I looked down, and there she was, curled in a perfect ball beneath my deck chair, fast asleep, her tiny body tucked into the safety of my shadow. In that moment, everything shifted. I knew she was always going to be close. That no matter how far I wandered, she would always find her way back to me. From that day on, I never doubted it. And she never let me down.
She had such a sense of humour.
When she was a puppy, long before I knew anything about dogs or training, she would run wild on the beach, zooming in circles with no intention of coming back when called. She was far too clever for teenage me. The moment I picked up her lead, signalling it was time to go home, she turned it into a game of catch me if you can. No amount of calling or chasing worked, she outsmarted me every time.
My only trick was to walk over to the car and open the door. The second she heard that familiar sound, she came sprinting, leaping in with pure delight. She loved car rides so much that the promise of adventure always outweighed her little games. Even then, she was teaching me, laughing at my seriousness, reminding me not to take life too hard, showing me that joy was just as important as obedience.

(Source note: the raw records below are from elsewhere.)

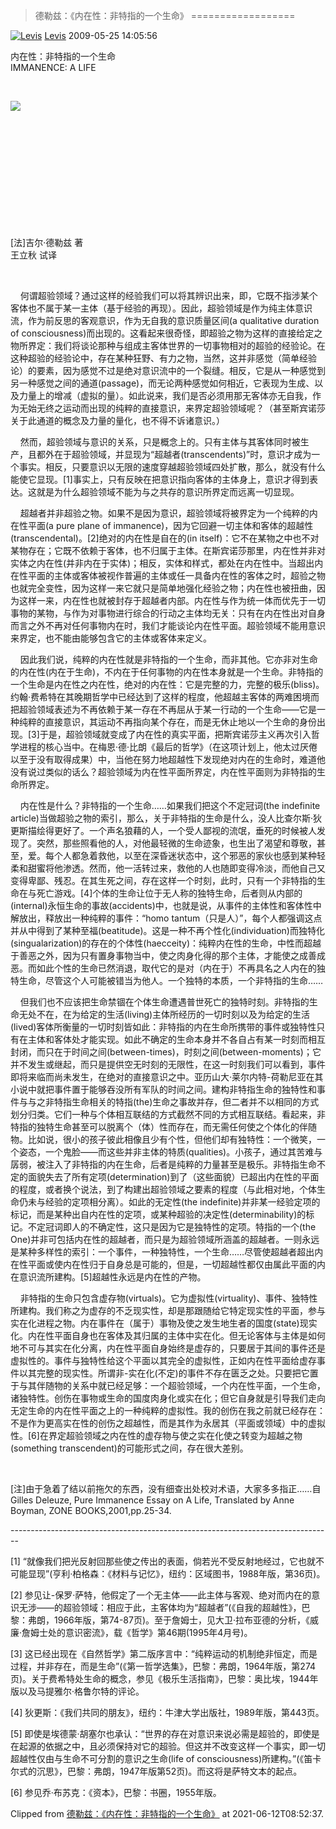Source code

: > 德勒兹：《内在性：非特指的一个生命》
==================

[![Levis](https://img9.doubanio.com/icon/u2500465-45.jpg)](https://www.douban.com/people/Levis_Wang/) [Levis](https://www.douban.com/people/Levis_Wang/) 2009-05-25 14:05:56

内在性：非特指的一个生命  
IMMANENCE: A LIFE  
  
 

![](https://img9.doubanio.com/view/note/l/public/p34469230-1.webp)

  
  
   
  
   
  
   
  
   
  
   
  
   
  
\[法\]吉尔·德勒兹 著  
王立秋 试译  
  
   
  
  
    何谓超验领域？通过这样的经验我们可以将其辨识出来，即，它既不指涉某个客体也不属于某一主体（基于经验的再现）。因此，超验领域是作为纯主体意识流，作为前反思的客观意识，作为无自我的意识质量区间(a qualitative duration of consciousness)而出现的。这看起来很奇怪，即超验之物为这样的直接给定之物所界定：我们将谈论那种与组成主客体世界的一切事物相对的超验的经验论。在这种超验的经验论中，存在某种狂野、有力之物，当然，这并非感觉（简单经验论）的要素，因为感觉不过是绝对意识流中的一个裂缝。相反，它是从一种感觉到另一种感觉之间的通道(passage)，而无论两种感觉如何相近，它表现为生成、以及力量上的增减（虚拟的量）。如此说来，我们是否必须用那无客体亦无自我，作为无始无终之运动而出现的纯粹的直接意识，来界定超验领域呢？（甚至斯宾诺莎关于此通道的概念及力量的量化，也不得不诉诸意识。）  
  
    然而，超验领域与意识的关系，只是概念上的。只有主体与其客体同时被生产，且都外在于超验领域，并显现为“超越者(transcendents)”时，意识才成为一个事实。相反，只要意识以无限的速度穿越超验领域四处扩散，那么，就没有什么能使它显现。\[1\]事实上，只有反映在把意识指向客体的主体身上，意识才得到表达。这就是为什么超验领域不能为与之共存的意识所界定而远离一切显现。  
  
    超越者并非超验之物。如果不是因为意识，超验领域将被界定为一个纯粹的内在性平面(a pure plane of immanence)，因为它回避一切主体和客体的超越性(transcendental)。\[2\]绝对的内在性是自在的(in itself)：它不在某物之中也不对某物存在；它既不依赖于客体，也不归属于主体。在斯宾诺莎那里，内在性并非对实体之内在性(并非内在于实体)；相反，实体和样式，都处在内在性中。当超出内在性平面的主体或客体被视作普遍的主体或任一具备内在性的客体之时，超验之物也就完全变性，因为这样一来它就只是简单地强化经验之物；内在性也被扭曲，因为这样一来，内在性也就被封存于超越者内部。内在性与作为统一体而优先于一切事物的某物，与作为对事物进行综合的行动之主体均无关：只有在内在性出对自身而言之外不再对任何事物内在时，我们才能谈论内在性平面。超验领域不能用意识来界定，也不能由能够包含它的主体或客体来定义。  
  
    因此我们说，纯粹的内在性就是非特指的一个生命，而非其他。它亦非对生命的内在性(内在于生命)，不内在于任何事物的内在性本身就是一个生命。非特指的一个生命是内在性之内在性，绝对的内在性：它是完整的力，完整的极乐(bliss)。约翰·费希特在其晚期哲学中已经达到了这样的程度，他超越主客体的两难困境而把超验领域表述为不再依赖于某一存在不再屈从于某一行动的一个生命——它是一种纯粹的直接意识，其运动不再指向某个存在，而是无休止地以一个生命的身份出现。\[3\]于是，超验领域就变成了内在性的真实平面，把斯宾诺莎主义再次引入哲学进程的核心当中。在梅恩·德·比朗《最后的哲学》（在这项计划上，他太过厌倦以至于没有取得成果）中，当他在努力地超越性下发现绝对内在的生命时，难道他没有说过类似的话么？超验领域为内在性平面所界定，内在性平面则为非特指的生命所界定。  
  
    内在性是什么？非特指的一个生命……如果我们把这个不定冠词(the indefinite article)当做超验之物的索引，那么，关于非特指的生命是什么，没人比查尔斯·狄更斯描绘得更好了。一个声名狼藉的人，一个受人鄙视的流氓，垂死的时候被人发现了。突然，那些照看他的人，对他最轻微的生命迹象，也生出了渴望和尊敬，甚至，爱。每个人都急着救他，以至在深昏迷状态中，这个邪恶的家伙也感到某种轻柔和甜蜜将他渗透。然而，他一活转过来，救他的人也随即变得冷淡，而他自己又变得卑鄙、残忍。在其生死之间，存在这样一个时刻，此时，只有一个非特指的生命在与死亡游戏。\[4\]个体的生命让位于无人称的独特生命，后者则从内部的(internal)永恒生命的事故(accidents)中，也就是说，从事件的主体性和客体性中解放出，释放出一种纯粹的事件：“homo tantum（只是人）”，每个人都强调这点并从中得到了某种至福(beatitude)。这是一种不再个性化(individuation)而独特化(singualarization)的存在的个体性(haecceity)：纯粹内在性的生命，中性而超越于善恶之外，因为只有置身事物当中，使之肉身化得的那个主体，才能使之成善成恶。而如此个性的生命已然消退，取代它的是对（内在于）不再具名之人内在的独特生命，尽管这个人可能被错当为他人。一个独特的本质，一个非特指的生命……  
  
    但我们也不应该把生命禁锢在个体生命遭遇普世死亡的独特时刻。非特指的生命无处不在，在为给定的生活(living)主体所经历的一切时刻以及为给定的生活(lived)客体所衡量的一切时刻皆如此：非特指的内在生命所携带的事件或独特性只有在主体和客体处才能实现。如此不确定的生命本身并不各自占有某一时刻而相互封闭，而只在于时间之间(between-times)，时刻之间(between-moments)；它并不发生或继起，而只是提供空无时刻的无限性，在这一时刻我们可以看到，事件即将来临而尚未发生，在绝对的直接意识之中。亚历山大·莱尔内特-荷勒尼亚在其小说中就把事件置于能够吞没所有军队的时间之间。建构非特指生命的独特性和事件与与之非特指生命相关的特指(the)生命之事故并存，但二者并不以相同的方式划分归类。它们一种与个体相互联结的方式截然不同的方式相互联结。看起来，非特指的独特生命甚至可以脱离个（体）性而存在，而无需任何使之个体化的伴随物。比如说，很小的孩子彼此相像且少有个性，但他们却有独特性：一个微笑，一个姿态，一个鬼脸——而这些并非主体的特质(qualities)。小孩子，通过其苦难与孱弱，被注入了非特指的内在生命，后者是纯粹的力量甚至是极乐。非特指生命不定的面貌失去了所有定项(determination)到了（这些面貌）已超出内在性的平面的程度，或者换个说法，到了构建出超验领域之要素的程度（与此相对地，个体生命仍未与经验的定项相分离）。如此的无定性(the indefinite)并非某一经验定项的标记，而是某种出自内在性的定项，或某种超验的决定性(determinability)的标记。不定冠词即人的不确定性，这只是因为它是独特性的定项。特指的一个(the One)并非可包括内在性的超越者，而只是为超验领域所涵盖的超越者。一则永远是某种多样性的索引：一个事件，一种独特性，一个生命……尽管使超越者超出内在性平面或使内在性归于自身总是可能的，但是，一切超越性都仅由属此平面的内在意识流所建构。\[5\]超越性永远是内在性的产物。  
  
    非特指的生命只包含虚存物(virtuals)。它为虚拟性(virtuality)、事件、独特性所建构。我们称之为虚存的不乏现实性，却是那跟随给它特定现实性的平面，参与实在化进程之物。内在事件在（属于）事物及使之发生地生者的国度(state)现实化。内在性平面自身也在客体及其归属的主体中实在化。但无论客体与主体是如何地不可与其实在化分离，内在性平面自身始终是虚存的，只要居于其间的事件还是虚拟性的。事件与独特性给这个平面以其完全的虚拟性，正如内在性平面给虚存事件以其完整的现实性。所谓非-实在化(不定)的事件不存在匮乏之处。只要把它置于与其伴随物的关系中就已经足够：一个超验领域，一个内在性平面，一个生命，诸独特性。创伤在事物或生命的国度肉身化或实在化；但它自身就是引导我们走向无定生命的内在性平面之上的一种纯粹的虚拟性。我的创伤在我之前就已经存在：不是作为更高实在性的创伤之超越性，而是其作为永居其（平面或领域）中的虚拟性。\[6\]在界定超验领域之内在性的虚存物与使之实在化使之转变为超越之物(something transcendent)的可能形式之间，存在很大差别。  
  
   
  
\[注\]由于急着了结以前拖欠的东西，没有细查出处校对术语，大家多多指正……自Gilles Deleuze, Pure Immanence Essay on A Life, Translated by Anne Boyman, ZONE BOOKS,2001,pp.25-34.  
  
  
  
\--------------------------------------------------------------------------------  
  
\[1\] “就像我们把光反射回那些使之传出的表面，倘若光不受反射地经过，它也就不可能显现”(亨利·柏格森：《材料与记忆》，纽约：区域图书，1988年版，第36页)。  
  
\[2\] 参见让-保罗·萨特，他假定了一个无主体——此主体与客观、绝对而内在的意识无涉——的超验领域：相应于此，主客体均为“超越者”(《自我的超越性》，巴黎：弗朗，1966年版，第74-87页)。至于詹姆士，见大卫·拉布亚德的分析，《威廉·詹姆士处的意识密流》，载《哲学》第46期(1995年4月号)。  
  
\[3\] 这已经出现在《自然哲学》第二版序言中：“纯粹运动的机制绝非恒定，而是过程，并非存在，而是生命”(《第一哲学选集》，巴黎：弗朗，1964年版，第274页)。关于费希特处生命的概念，参见《极乐生活指南》，巴黎：奥比埃，1944年版以及马提雅尔·格鲁尔特的评论。  
  
\[4\] 狄更斯：《我们共同的朋友》，纽约：牛津大学出版社，1989年版，第443页。  
  
\[5\] 即使是埃德蒙·胡塞尔也承认：“世界的存在对意识来说必需是超验的，即使是在起源的依据之中，且必须保持对它的超验。但这并不改变这样一个事实，即一切超越性仅由与生命不可分割的意识之生命(life of consciousness)所建构。”(《笛卡尔式的沉思》，巴黎：弗朗，1947年版第52页)。而这将是萨特文本的起点。  
  
\[6\] 参见乔·布苏克：《资本》，巴黎：书圈，1955年版。

Clipped from [德勒兹：《内在性：非特指的一个生命》](https://www.douban.com/note/34469230/) at 2021-06-12T08:52:37.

And she carried that joy everywhere, especially to the water. Oceans, rivers, creeks, if there was water, Millie was in it. She threw herself into it with the same fearless joy she gave to everything she loved.
When I was lost in my head, she knew exactly how to bring me back. She would press her head firmly into my chest, grounding me with just enough weight that I had no choice but to return to my body. And her eyes, those deep, knowing eyes that could eat you right up. One look from her and I felt as though we had met many lifetimes before. She always felt like a familiar to me, a soul I had known long before this life, returning again to walk beside me.
There was a grandmother-like wisdom in her. Stoic, calm, grounded. Everyone who met her felt it, the sense that she was a guardian. A quiet protector. A steady, watching presence that made the world feel safe.
She is the reason I get to wake up every day and do what I love.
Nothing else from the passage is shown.